英国EU離脱で最も影響を受ける国はどこか

EU離脱通告後の英ポンドは買えるのか

なお、英国のEU離脱によって経済的な影響を受けそうな加盟国を分析していくと、アイルランド、オランダ、ベルギーなどの名前が浮かび上がる。

たとえば輸出先としての英国や直接投資の拠出国としての英国、移民供給元としての英国などの観点で評価した場合、どの項目も目立って大きいのがアイルランドである。

たとえば、各国輸出に占める英国の割合(2015年)で見ると、ベルギーの約9%、オランダの約10%に対してアイルランドは約14%である。また、英国から受け入れている直接投資(対GDP、%、12年)で見ると、ベルギーが約13%、オランダが約26%であるのに対してアイルランドは約31%である。

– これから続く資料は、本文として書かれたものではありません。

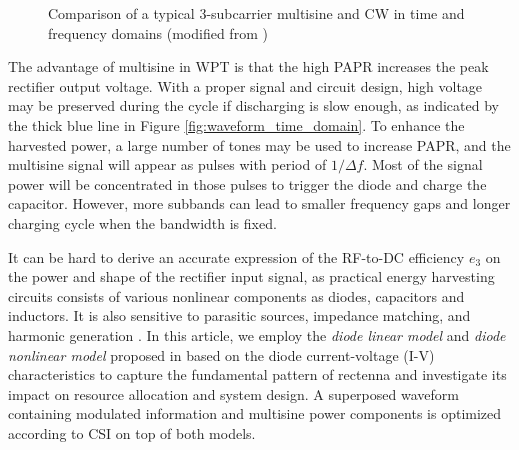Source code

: %
%

\begin{figure}[ht]
  \centering
  \caption{Comparison of a typical 3-subcarrier multisine and CW in time and frequency domains (modified from \cite{Trotter2009})}
  \label{fig:waveform_comparison}
\end{figure}

The advantage of multisine in WPT is that the high PAPR increases the peak rectifier output voltage. With a proper signal and circuit design, high voltage may be preserved during the cycle if discharging is slow enough, as indicated by the thick blue line in Figure \ref{fig:waveform_time_domain}. To enhance the harvested power, a large number of tones may be used to increase PAPR, and the multisine signal will appear as pulses with period of $1/\Delta f$. Most of the signal power will be concentrated in those pulses to trigger the diode and charge the capacitor. However, more subbands can lead to smaller frequency gaps and longer charging cycle when the bandwidth is fixed.

It can be hard to derive an accurate expression of the RF-to-DC efficiency ${e_3}$ on the power and shape of the rectifier input signal, as practical energy harvesting circuits consists of various nonlinear components as diodes, capacitors and inductors. It is also sensitive to parasitic sources, impedance matching, and harmonic generation \cite{Strassner2013, Valenta2014}. In this article, we employ the \textit{diode linear model} and \textit{diode nonlinear model} proposed in \cite{Clerckx2016} based on the diode current-voltage (I-V) characteristics to capture the fundamental pattern of rectenna and investigate its impact on resource allocation and system design. A superposed waveform containing modulated information and multisine power components is optimized according to CSI on top of both models.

さらに、移民供給元としての英国という観点では受け入れ国の対人口比(2015年)でアイルランドは約5%を占めており、これはEU加盟国の中では2位のスペイン(0.67%)を突き放している。こうした数字を見ると、仮にアイルランドの首都ダブリンがシティの「おこぼれ」を享受できたとしても、実体経済への下押し圧力で相殺される展開のほうを強く懸念すべきだろう。

「見せしめ」となる通貨を買えるのか

離脱通告後のポンド相場はどう見るべきか。コンセンサスが移ろいやすい為替市場において、過去1年間、「ポンドとメキシコペソは買えない」という論点は揺るぎないものであり、実際、それは正しい見方だった。

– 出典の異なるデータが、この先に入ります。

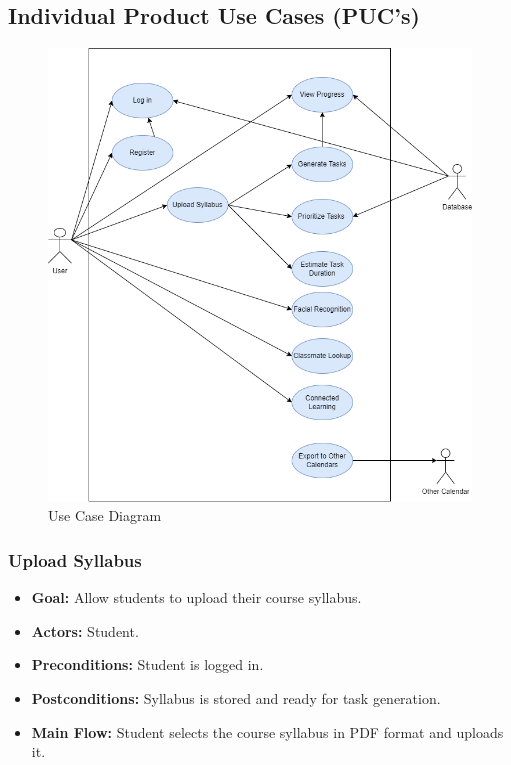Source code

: \documentclass[12pt]{article}
\begin{document}
\subsection{Individual Product Use Cases (PUC’s)}
\begin{figure}[htbp]
    \centering
    \includegraphics[width=1.0\linewidth]{Use Case Diagram.drawio.png} 
    \caption{Use Case Diagram}
\end{figure}


\subsubsection{Upload Syllabus}
\begin{itemize}
    \item \textbf{Goal:} Allow students to upload their course syllabus.
    \item \textbf{Actors:} Student.
    \item \textbf{Preconditions:} Student is logged in.
    \item \textbf{Postconditions:} Syllabus is stored and ready for task generation.
    \item \textbf{Main Flow:} Student selects the course syllabus in PDF format and uploads it.
\end{itemize}
\end{document}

だが、ここにきてそうした流れが変わる雰囲気も出始めている。3月16日にイングランド銀行が開催した金融政策委員会(MPC)ではフォーブス委員が0.25%の利上げを主張したうえで、その他メンバーも「経済活動やインフレ率が幾分かでも上振れれば、緩和の早期終了が正当化される」との見解を示したことが判明し、ポンド相場が急騰した。こうしたMPCの雰囲気は、昨年来の物価上昇について、必ずしもポンド安要因だけではなく、内需の復調も受けたものとの見方を反映しているもようである。